Un Paese in cui, almeno, dopo anni di contenziosi e d’inaudite sofferenze di molti c’è una legge sul testamento biologico, la 219, arrivata solo nel 2017 e solo dopo l’evidenza delle strazianti vicende Englaro e Welby. Un Paese in cui non puoi scegliere, dignitosamente, di porre fine alle tue sofferenze in modo umano. Penso ancora al cinema però, penso ad un film coraggioso e struggente, penso ad un eccellente Javier Bardem nella sua solenne e potente interpretazione da protagonista in “Mare Dentro” dove affida ad amici veri, quelli sì che lo sono stati, l’onere e l’onore di aiutarlo a morire. Ma io ora vorrei capire un’altra cosa, ho l’assoluto bisogno di capire perché in Italia, in Toscana, esistano reparti al quinto piano, con finestre senza sbarre, con una balaustra accessibile da dove Max ha scelto di porre fine ai suoi giorni, da dove ha scelto di uscire definitivamente di scena. Qualche risposta forse l’avrò dall’inchiesta in corso. Forse. Ho bisogno di capirlo perché questo non è cinema. Non posso filosofeggiare su un’interpretazione qualsiasi, non posso pontificare davanti a un Campari al baretto sulla scelta del regista o degli autori sul motivo della violenta uscita di scena del protagonista. E non certo perché in questi tempi parlare di un film uscito al cinema mi viene impedito, non posso perché Massimo aveva un profondo rispetto per la vita, una vita che già aveva rischiato di perdere e per cui aveva già combattuto, come un leone. Perché i sopravvissuti lo sanno meglio degli altri quanto vale anche il più piccolo dei piaceri come bersi qualcosa al sole, in compagnia o in solitudine, dopo un bel giro in bicicletta. Ci sono così tante domande da porsi su questa vicenda, tranne una: perché lo hai fatto Max?

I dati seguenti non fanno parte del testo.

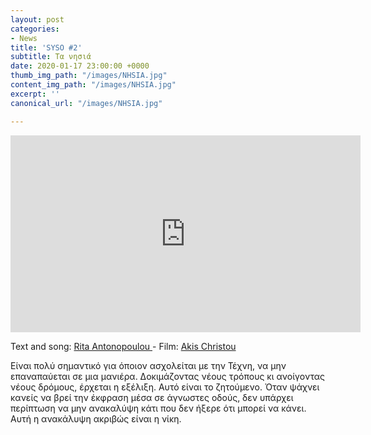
 ```yaml
---
layout: post
categories:
- News
title: 'SYSO #2'
subtitle: Τα νησιά
date: 2020-01-17 23:00:00 +0000
thumb_img_path: "/images/NHSIA.jpg"
content_img_path: "/images/NHSIA.jpg"
excerpt: ''
canonical_url: "/images/NHSIA.jpg"

---
```

<iframe width="560" height="315" src="https://www.youtube.com/embed/Q4N2sXUES_A" frameborder="0" allow="accelerometer; autoplay; encrypted-media; gyroscope; picture-in-picture" allowfullscreen></iframe>

Text and song: <a href="https://www.facebook.com/rita.antonopoulou/" target="blank">Rita Antonopoulou </a> - Film: <a href="https://www.facebook.com/akis.christou.7" target="blank">Akis Christou</a>

Είναι πολύ σημαντικό για όποιον ασχολείται με την Τέχνη, να μην επαναπαύεται σε μια μανιέρα. Δοκιμάζοντας νέους τρόπους κι ανοίγοντας νέους δρόμους, έρχεται η εξέλιξη. Αυτό είναι το ζητούμενο.
Όταν ψάχνει κανείς να βρεί την έκφραση μέσα σε άγνωστες οδούς, δεν υπάρχει περίπτωση να μην ανακαλύψη κάτι που δεν ήξερε ότι μπορεί να κάνει. Αυτή η ανακάλυψη ακριβώς  είναι η νίκη.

Il perché ce lo siamo detto tante volte, mentre ragionavamo su quanto fossero cinematografiche le nostre di esistenze, scambiandoci le nostre esperienze, entrambi ancora a fare i conti e a ragionare su come fino a lì l’avessimo “scampata bella”, nonostante, per motivi diversi, condividessimo un nemico senza volto che cercò di fermarci prima del tempo, ma a cui entrambi non lo permettemmo. Su quanto comunque fosse tutto un grande regalo da meritarsi ogni giorno, perché questo è il tempo a noi concesso di vivere e va vissuto al meglio. Quel meglio che non ti sei sentito più la forza di raggiungere, che non avevi più la possibilità di vivere come davvero volevi, come avevi coraggiosamente imparato nel tuo tempo. Ciao Massimo, ti porterò in giro con me a conquistare leggerezza, qui dove tengo le cose preziose, tra gli sguardi e il cuore.